All about Categorical Variable Encoding

October 5, 2020

All about Categorical Variable Encoding

The performance of a machine learning model not only depends on the model and the hyperparameters but also on how we process and feed different types of variables to the model. Most of the Machine learning algorithms cannot handle categorical variables unless we convert them to numerical values.

A typical data scientist spends 70 – 80% of his time cleaning and preparing the data. And converting categorical data is an unavoidable activity. It not only elevates the model quality but also helps in better feature engineering.

In this article, I will be discussing various types of categorical data encoding methods with implementation in Python.

What is categorical data?

Categorical variables can be divided into two categories:

Ordinal Data:The categories have particular order
Nominal Data:The categories do not have any order

Example of Ordinal variables:

High, Medium, Low
“Strongly agree,” Agree, Neutral, Disagree, and “Strongly Disagree.”
Excellent, Okay, Bad

In Ordinal data, while encoding, one should ensure the encoding of variables retains the information regarding the order in which the category is provided.

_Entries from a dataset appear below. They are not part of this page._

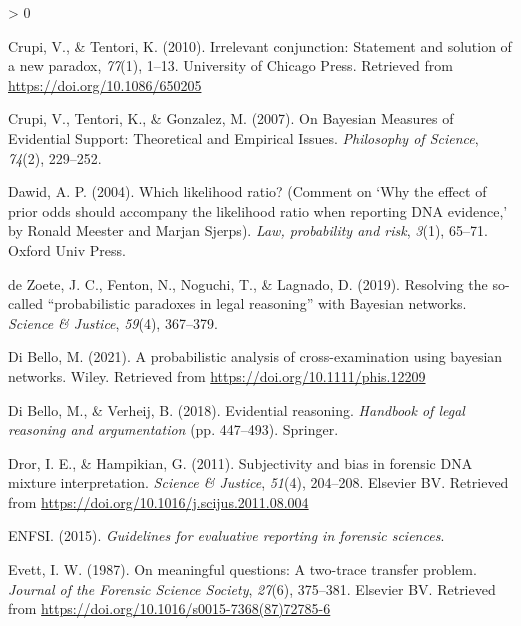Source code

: \documentclass[
  10pt,
  dvipsnames,enabledeprecatedfontcommands]{scrartcl}
\newlength{\cslhangindent}
\newenvironment{CSLReferences}[2] %
 {%
  \setlength{\parindent}{0pt}
  \ifodd #1 \everypar{\setlength{\hangindent}{\cslhangindent}}\ignorespaces\fi
  \ifnum #2 > 0
  \setlength{\parskip}{#2\baselineskip}
  \fi
 }%
 {}
\begin{document}
\begin{CSLReferences}{1}{0}
\leavevmode\hypertarget{ref-CrupiTentori2010irrelevant}{}%
Crupi, V., \& Tentori, K. (2010). Irrelevant conjunction: Statement and
solution of a new paradox, \emph{77}(1), 1--13. University of Chicago
Press. Retrieved from \url{https://doi.org/10.1086/650205}

\leavevmode\hypertarget{ref-crupi2007BayesianMeasuresEvidential}{}%
Crupi, V., Tentori, K., \& Gonzalez, M. (2007). On {Bayesian Measures}
of {Evidential Support}: {Theoretical} and {Empirical Issues}.
\emph{Philosophy of Science}, \emph{74}(2), 229--252.

\leavevmode\hypertarget{ref-dawid2004likelihood}{}%
Dawid, A. P. (2004). Which likelihood ratio? (Comment on {`{W}hy the
effect of prior odds should accompany the likelihood ratio when
reporting {DNA} evidence,'} by {R}onald {M}eester and {M}arjan
{S}jerps). \emph{Law, probability and risk}, \emph{3}(1), 65--71. Oxford
Univ Press.

\leavevmode\hypertarget{ref-dezoete2019ResolvingSocalledProbabilistic}{}%
de Zoete, J. C., Fenton, N., Noguchi, T., \& Lagnado, D. (2019).
Resolving the so-called {``probabilistic paradoxes in legal reasoning''}
with {Bayesian} networks. \emph{Science \& Justice}, \emph{59}(4),
367--379.

\leavevmode\hypertarget{ref-Bello2021probabilisticCrossexamination}{}%
Di Bello, M. (2021). A probabilistic analysis of cross-examination using
bayesian networks. Wiley. Retrieved from
\url{https://doi.org/10.1111/phis.12209}

\leavevmode\hypertarget{ref-di2018evidential}{}%
Di Bello, M., \& Verheij, B. (2018). Evidential reasoning.
\emph{Handbook of legal reasoning and argumentation} (pp. 447--493).
Springer.

\leavevmode\hypertarget{ref-Dror2011subjectivity}{}%
Dror, I. E., \& Hampikian, G. (2011). Subjectivity and bias in forensic
{DNA} mixture interpretation. \emph{Science {\&} Justice}, \emph{51}(4),
204--208. Elsevier {BV}. Retrieved from
\url{https://doi.org/10.1016/j.scijus.2011.08.004}

\leavevmode\hypertarget{ref-enfs2015}{}%
ENFSI. (2015). \emph{Guidelines for evaluative reporting in forensic
sciences}.

\leavevmode\hypertarget{ref-Evett1987}{}%
Evett, I. W. (1987). On meaningful questions: A two-trace transfer
problem. \emph{Journal of the Forensic Science Society}, \emph{27}(6),
375--381. Elsevier {BV}. Retrieved from
\url{https://doi.org/10.1016/s0015-7368(87)72785-6}


\end{CSLReferences}
\end{document}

Few examples as below for Nominal variable:

Red, Yellow, Pink, Blue
Singapore, Japan, USA, India, Korea
Cow, Dog, Cat, Snake

While encoding Nominal data, we have to think about the presence or absence of a feature.

There are several ways we can encode these categorical variables as numbers and use them in an algorithm.

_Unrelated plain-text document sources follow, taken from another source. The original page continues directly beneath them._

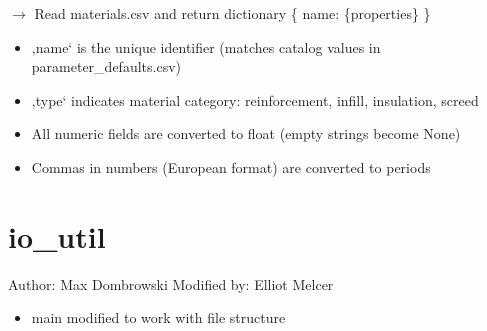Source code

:\documentclass[a4paper,11pt,german]{sphinxmanual}
\begin{document}

\begin{fulllineitems}
\label{\detokenize{api/ioh_core:core.ioh_core.import_specs.load_materials_registry}}
\pysigstartsignatures
\pysiglinewithargsret
{}
{}
{{ $\rightarrow$ \DUrole{p}{{[}}\DUrole{p}{{]}}}}
\pysigstopsignatures
\sphinxAtStartPar
Read materials.csv and return dictionary \{ name: \{properties\} \}
\begin{description}
\begin{itemize}
\item {} 
\sphinxAtStartPar
‚name‘ is the unique identifier (matches catalog values in parameter\_defaults.csv)

\item {} 
\sphinxAtStartPar
‚type‘ indicates material category: reinforcement, infill, insulation, screed

\item {} 
\sphinxAtStartPar
All numeric fields are converted to float (empty strings become None)

\item {} 
\sphinxAtStartPar
Commas in numbers (European format) are converted to periods

\end{itemize}

\end{description}

\end{fulllineitems}



\section{io\_util}
\label{\detokenize{api/ioh_core:module-core.ioh_core.io_util}}\label{\detokenize{api/ioh_core:io-util}}
\sphinxAtStartPar
Author: Max Dombrowski
Modified by: Elliot Melcer
\begin{itemize}
\item {} 
\sphinxAtStartPar
main modified to work with file structure

\end{itemize}
\end{document}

For encoding categorical data, we have a python package called category_encoders. The subsequent code helps how to install.

pip install category_encoders

Label Encoding or Ordinal Encoding

In this encoding technique, each category is allocated a value from 1 through N (here N is the number of categories for the feature). One major issue with this approach is that the algorithm might consider them as some order, or there is some relationship between classes even though there is no relation or order between these classes.

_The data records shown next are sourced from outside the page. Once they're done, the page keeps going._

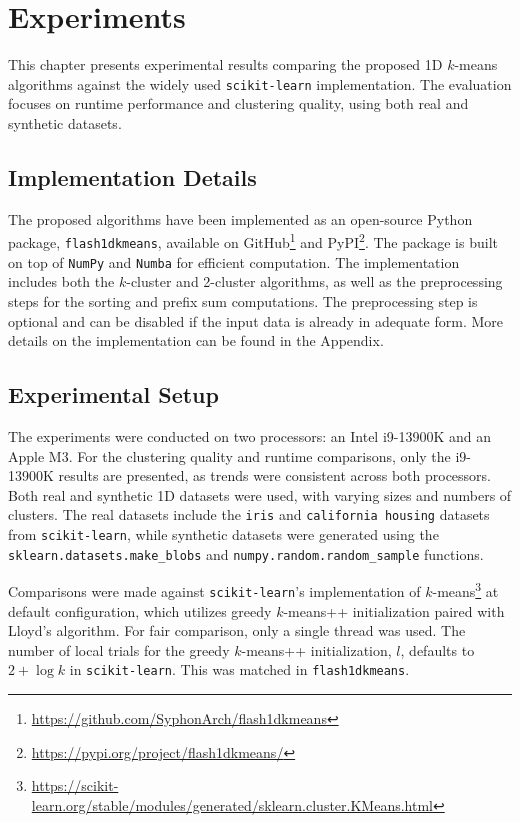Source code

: \chapter{Experiments}\label{chap:experiments}

This chapter presents experimental results comparing the proposed 1D $k$-means algorithms against the widely used \texttt{scikit-learn} implementation. The evaluation focuses on runtime performance and clustering quality, using both real and synthetic datasets.

\section{Implementation Details}

\sloppy
The proposed algorithms have been implemented as an open-source Python package, \texttt{flash1dkmeans}, available on GitHub\footnote{\url{https://github.com/SyphonArch/flash1dkmeans}} and PyPI\footnote{\url{https://pypi.org/project/flash1dkmeans/}}. The package is built on top of \texttt{NumPy} \cite{numpy} and \texttt{Numba} \cite{numba} for efficient computation. The implementation includes both the $k$-cluster and 2-cluster algorithms, as well as the preprocessing steps for the sorting and prefix sum computations. The preprocessing step is optional and can be disabled if the input data is already in adequate form. More details on the implementation can be found in the Appendix.

\section{Experimental Setup}

The experiments were conducted on two processors: an Intel i9-13900K and an Apple M3. For the clustering quality and runtime comparisons, only the i9-13900K results are presented, as trends were consistent across both processors. Both real and synthetic 1D datasets were used, with varying sizes and numbers of clusters. The real datasets include the \texttt{iris} and \texttt{california housing} datasets from \texttt{scikit-learn}, while synthetic datasets were generated using the \texttt{sklearn.datasets.make\_blobs} and \texttt{numpy.random.random\_sample} functions.

Comparisons were made against \texttt{scikit-learn}'s implementation of $k$-means\footnote{\url{https://scikit-learn.org/stable/modules/generated/sklearn.cluster.KMeans.html}} at default configuration, which utilizes greedy $k$-means++ initialization paired with Lloyd's algorithm. For fair comparison, only a single thread was used. The number of local trials for the greedy $k$-means++ initialization, $l$, defaults to $2 + \log k$ in \texttt{scikit-learn}. This was matched in \texttt{flash1dkmeans}.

import category_encoders as ce 
import pandas as pd 
train_df=pd.DataFrame({'Degree':['High school','Masters','Diploma','Bachelors','Bachelors','Masters','Phd','High school','High school']}) 
#create object of Ordinalencoding 
encoder= ce.OrdinalEncoder(cols=['Degree'],return_df=True,                           
             mapping=[{'col':'Degree', 
'mapping':{'None':0,'High school':1,'Diploma':2,'Bachelors':3,'Masters':4,'phd':5}}]) 
#Original data 
train_df

All about Categorical Variable Encoding

#fit and transform train data 
df_train_transformed = encoder.fit_transform(train_df)

All about Categorical Variable Encoding

One Hot Encoding

When the features are nominal(do not have any order) we use this categorical data encoding technique. In one hot encoding, we create a new variable for each level of a categorical feature. Each category is mapped with a binary variable comprising either 0 or 1. Here, 0 represents the absence, and 1 represents the presence of that category.

These newly created binary features are known as Dummy variables which depends on the levels existing in the categorical variable. Let us take an example to know this better. Suppose we have a dataset with a category animal, having different animals like Dog, Cat, Sheep, Cow, Lion. Now we have to one-hot encode this data.

All about Categorical Variable Encoding

The second table represents dummy variables after encoding each representing a category in the feature Animal. Now for each category that is present, we have 1 in the column of that category and 0 for the others. Let’s see how to work on one-hot encoding in python.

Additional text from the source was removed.